Actually, the simple answer is 'yes' for this, and the proof for it comes from a long-standing bug in the game. Consider the various tunnel maps, where mobs are prevented by collision surfaces from getting all the way to where the floor of the tunnel meets the walls, because the walls slope inward. If a mob is knocked down, though, their collision surface orientation changes to horizontal, reducing its height, allowing the mob to be knocked 'under' the angled wall. When the mob stands up, the game doesn't check for collisions, allowing them to stand up and putting the center of their collision box on the wrong side of the wall collision surface, causing the wall to obstruct line-of-fire with single-target attacks -- the 'untargetable mob stuck in the wall' bug.
The answer to the question you quoted is actually 'no'. The player collision capsule is a fixed size. It's equivalent to a cylinder 3 units tall with a 1.5 unit radius, capped by two 1.5 unit radius half-spheres, one on each end. Imagine an upright pill capsule sitting inside a 3x6x3 box. It does
not scale with the costume size. This can be easily verified by making extremely large or small costumes with database editing and noticing that it does not affect player collision at all.
Other entities default to that same size, but can be overridden in the entity type data file. It's a fixed size for that entity type regardless of how many different costumes it can wear. Most larger NPCs have a (manually) increased collision capsule size. For example, Nemesis Warhulks are set to 7x10x7, which is closer to an elongated sphere than it is to a cylinder. There are a couple of critters that have special handling for collision so that the capsules are attached to their bones instead of using a single one, but I can count those on one hand. The Avatar of Hamidon is one such example. Again, the collision is fixed and cannot change for an already spawned NPC, or even for different NPCs of that same type.
The issue with knockback you're referring to has nothing to do with normal collision at all -- entities are never actually pitched when being knocked back. Entities normally have 0 pitch except under very rare circumstances -- when flying mostly, and usually then only under player control. They just have an animation that makes it
look like they're on their back, even if the pitch is still 0. Also easy to confirm in Paragon Chat using the collapse and swoon emotes.
The bug you're talking about has to do with ragdoll. When a critter (NOT a player!) is knocked back, if the magnitude is sufficient, the entity goes into ragdoll. At that point, normal collision is switched off and everything is handed over to the PhysX library*. PhysX uses the actual bones of the model and collides them with world geometry -- this is how an arm can catch on a handrail while the unfortunate critter tumbles over for instance. While in ragdoll, they can squeeze into smaller spaces due to the actual skeleton being used. Once ragdoll ends, the normal simplified capsule-based collision model kicks back in and the entity is stuck in the low-ceilinged wall they slid under.

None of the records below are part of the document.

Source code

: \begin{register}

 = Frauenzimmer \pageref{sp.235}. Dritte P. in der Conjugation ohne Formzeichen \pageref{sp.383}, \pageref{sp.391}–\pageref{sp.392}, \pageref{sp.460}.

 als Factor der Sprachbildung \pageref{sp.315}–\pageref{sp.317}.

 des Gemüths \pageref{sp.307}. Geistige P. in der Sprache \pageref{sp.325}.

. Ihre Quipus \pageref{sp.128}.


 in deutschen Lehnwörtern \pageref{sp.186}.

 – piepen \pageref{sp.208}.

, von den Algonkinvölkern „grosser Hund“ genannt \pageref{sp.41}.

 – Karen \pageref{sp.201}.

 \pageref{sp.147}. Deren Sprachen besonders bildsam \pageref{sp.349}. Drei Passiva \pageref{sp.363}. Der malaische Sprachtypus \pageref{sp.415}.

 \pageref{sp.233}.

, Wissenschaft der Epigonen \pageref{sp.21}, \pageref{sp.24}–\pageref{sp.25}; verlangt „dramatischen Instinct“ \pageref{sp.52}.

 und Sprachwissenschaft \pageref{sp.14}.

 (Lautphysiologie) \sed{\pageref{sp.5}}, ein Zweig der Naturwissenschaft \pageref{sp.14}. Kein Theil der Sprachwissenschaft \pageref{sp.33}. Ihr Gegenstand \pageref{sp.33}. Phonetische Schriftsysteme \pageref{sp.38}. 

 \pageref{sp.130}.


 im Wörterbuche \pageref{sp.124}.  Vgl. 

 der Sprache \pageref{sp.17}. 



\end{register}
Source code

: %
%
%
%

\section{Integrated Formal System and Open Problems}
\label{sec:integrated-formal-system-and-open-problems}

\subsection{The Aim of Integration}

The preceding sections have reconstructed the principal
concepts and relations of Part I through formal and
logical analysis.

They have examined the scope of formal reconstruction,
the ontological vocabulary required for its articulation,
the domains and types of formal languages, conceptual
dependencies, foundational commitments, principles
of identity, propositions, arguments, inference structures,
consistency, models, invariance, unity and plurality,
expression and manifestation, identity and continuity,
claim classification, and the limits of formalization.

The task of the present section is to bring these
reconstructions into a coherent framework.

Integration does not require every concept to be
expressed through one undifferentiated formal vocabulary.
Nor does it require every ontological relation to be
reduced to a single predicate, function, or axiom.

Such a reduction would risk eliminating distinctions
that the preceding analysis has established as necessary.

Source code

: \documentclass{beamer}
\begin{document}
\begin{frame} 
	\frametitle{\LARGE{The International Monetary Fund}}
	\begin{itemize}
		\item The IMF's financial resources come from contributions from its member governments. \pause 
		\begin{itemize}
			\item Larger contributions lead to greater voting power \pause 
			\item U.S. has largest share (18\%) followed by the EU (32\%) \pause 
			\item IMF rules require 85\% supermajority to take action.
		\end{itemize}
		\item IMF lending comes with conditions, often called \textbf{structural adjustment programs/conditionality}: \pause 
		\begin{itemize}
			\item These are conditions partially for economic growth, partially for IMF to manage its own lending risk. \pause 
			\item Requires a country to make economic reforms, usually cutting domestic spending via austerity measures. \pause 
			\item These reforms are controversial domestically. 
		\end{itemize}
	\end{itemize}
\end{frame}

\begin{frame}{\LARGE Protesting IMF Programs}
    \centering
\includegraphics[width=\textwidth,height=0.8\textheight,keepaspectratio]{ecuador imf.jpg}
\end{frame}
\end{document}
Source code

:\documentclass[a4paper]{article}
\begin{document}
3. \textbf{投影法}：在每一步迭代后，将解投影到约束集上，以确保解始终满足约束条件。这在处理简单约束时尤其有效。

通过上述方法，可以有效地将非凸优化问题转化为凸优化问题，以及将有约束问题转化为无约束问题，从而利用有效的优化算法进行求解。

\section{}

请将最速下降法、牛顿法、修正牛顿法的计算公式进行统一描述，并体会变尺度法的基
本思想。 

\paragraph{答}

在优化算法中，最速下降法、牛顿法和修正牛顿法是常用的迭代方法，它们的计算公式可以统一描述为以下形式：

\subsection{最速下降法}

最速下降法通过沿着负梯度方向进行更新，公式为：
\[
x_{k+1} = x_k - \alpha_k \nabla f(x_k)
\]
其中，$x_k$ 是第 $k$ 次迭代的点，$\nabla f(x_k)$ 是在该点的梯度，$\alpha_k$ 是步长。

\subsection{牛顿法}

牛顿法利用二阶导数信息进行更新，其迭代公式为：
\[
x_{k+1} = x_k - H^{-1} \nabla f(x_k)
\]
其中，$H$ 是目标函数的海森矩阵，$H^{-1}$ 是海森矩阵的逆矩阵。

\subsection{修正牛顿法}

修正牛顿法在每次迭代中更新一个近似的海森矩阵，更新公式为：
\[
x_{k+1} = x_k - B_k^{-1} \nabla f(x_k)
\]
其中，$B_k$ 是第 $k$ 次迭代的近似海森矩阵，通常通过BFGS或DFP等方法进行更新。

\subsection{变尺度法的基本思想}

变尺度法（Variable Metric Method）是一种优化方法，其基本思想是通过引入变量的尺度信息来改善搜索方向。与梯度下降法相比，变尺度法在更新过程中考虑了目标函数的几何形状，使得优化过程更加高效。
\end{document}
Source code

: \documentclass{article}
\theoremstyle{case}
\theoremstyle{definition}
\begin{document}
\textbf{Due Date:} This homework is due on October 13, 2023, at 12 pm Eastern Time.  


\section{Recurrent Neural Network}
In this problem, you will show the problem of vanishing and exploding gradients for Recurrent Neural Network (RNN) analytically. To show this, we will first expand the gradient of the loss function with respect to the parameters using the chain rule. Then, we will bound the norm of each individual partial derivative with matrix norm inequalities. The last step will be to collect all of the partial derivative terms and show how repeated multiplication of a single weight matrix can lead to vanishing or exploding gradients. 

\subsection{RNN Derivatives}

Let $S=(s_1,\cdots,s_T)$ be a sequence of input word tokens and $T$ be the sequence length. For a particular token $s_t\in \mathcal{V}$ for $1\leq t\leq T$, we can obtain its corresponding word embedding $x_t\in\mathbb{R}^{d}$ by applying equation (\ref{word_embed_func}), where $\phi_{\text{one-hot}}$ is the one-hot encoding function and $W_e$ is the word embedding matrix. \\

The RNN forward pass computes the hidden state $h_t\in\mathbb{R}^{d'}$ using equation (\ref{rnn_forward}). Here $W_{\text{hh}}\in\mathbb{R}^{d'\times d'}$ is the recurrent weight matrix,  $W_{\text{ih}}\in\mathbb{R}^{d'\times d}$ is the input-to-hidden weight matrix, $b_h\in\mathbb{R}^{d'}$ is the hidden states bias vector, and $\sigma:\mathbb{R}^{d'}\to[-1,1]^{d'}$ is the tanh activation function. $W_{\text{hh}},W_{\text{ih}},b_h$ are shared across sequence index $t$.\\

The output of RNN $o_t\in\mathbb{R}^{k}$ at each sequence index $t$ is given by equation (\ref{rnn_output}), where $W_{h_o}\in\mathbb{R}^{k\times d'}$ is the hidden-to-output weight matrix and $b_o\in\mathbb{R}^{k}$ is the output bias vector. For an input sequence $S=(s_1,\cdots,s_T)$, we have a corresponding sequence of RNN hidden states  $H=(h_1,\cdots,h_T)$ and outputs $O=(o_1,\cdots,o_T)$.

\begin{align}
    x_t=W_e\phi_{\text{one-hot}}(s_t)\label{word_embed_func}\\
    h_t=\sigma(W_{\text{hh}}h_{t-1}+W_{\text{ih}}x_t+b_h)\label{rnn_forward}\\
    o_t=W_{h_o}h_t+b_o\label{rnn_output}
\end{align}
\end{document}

Nonstandard code rant over.
* PhysX is used clientside for non-shared objects like debris, but serverside for ragdoll so that everyone saw the enemies in the same state. That they were using the same library on the server is speculation, but is a good bet because it would mean less developer effort as the same code for interfacing with it could be reused, and I'm pretty sure I remember developer comments about the servers having Aegia cards. In any event, a reimplementation would not need to use the same exact method for ragdoll, if it was even supported.